Segment Start: Source data

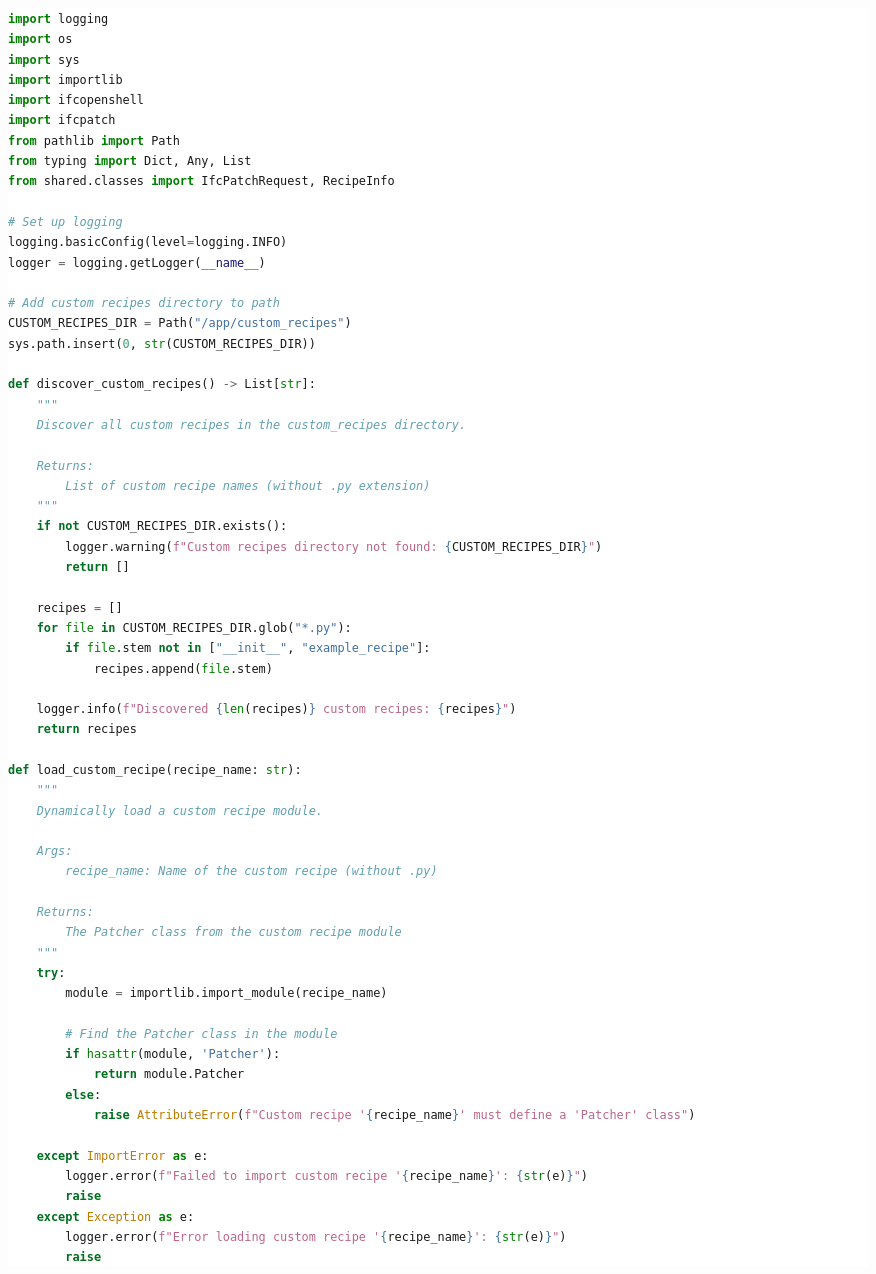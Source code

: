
 ```python
import logging
import os
import sys
import importlib
import ifcopenshell
import ifcpatch
from pathlib import Path
from typing import Dict, Any, List
from shared.classes import IfcPatchRequest, RecipeInfo

# Set up logging
logging.basicConfig(level=logging.INFO)
logger = logging.getLogger(__name__)

# Add custom recipes directory to path
CUSTOM_RECIPES_DIR = Path("/app/custom_recipes")
sys.path.insert(0, str(CUSTOM_RECIPES_DIR))

def discover_custom_recipes() -> List[str]:
    """
    Discover all custom recipes in the custom_recipes directory.
    
    Returns:
        List of custom recipe names (without .py extension)
    """
    if not CUSTOM_RECIPES_DIR.exists():
        logger.warning(f"Custom recipes directory not found: {CUSTOM_RECIPES_DIR}")
        return []
    
    recipes = []
    for file in CUSTOM_RECIPES_DIR.glob("*.py"):
        if file.stem not in ["__init__", "example_recipe"]:
            recipes.append(file.stem)
    
    logger.info(f"Discovered {len(recipes)} custom recipes: {recipes}")
    return recipes

def load_custom_recipe(recipe_name: str):
    """
    Dynamically load a custom recipe module.
    
    Args:
        recipe_name: Name of the custom recipe (without .py)
    
    Returns:
        The Patcher class from the custom recipe module
    """
    try:
        module = importlib.import_module(recipe_name)
        
        # Find the Patcher class in the module
        if hasattr(module, 'Patcher'):
            return module.Patcher
        else:
            raise AttributeError(f"Custom recipe '{recipe_name}' must define a 'Patcher' class")
    
    except ImportError as e:
        logger.error(f"Failed to import custom recipe '{recipe_name}': {str(e)}")
        raise
    except Exception as e:
        logger.error(f"Error loading custom recipe '{recipe_name}': {str(e)}")
        raise

```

Segment End: Source data

Your task → Go through the records above and, whenever a line includes the word "importlib", copy it.

Written solution →
import importlib
        module = importlib.import_module(recipe_name)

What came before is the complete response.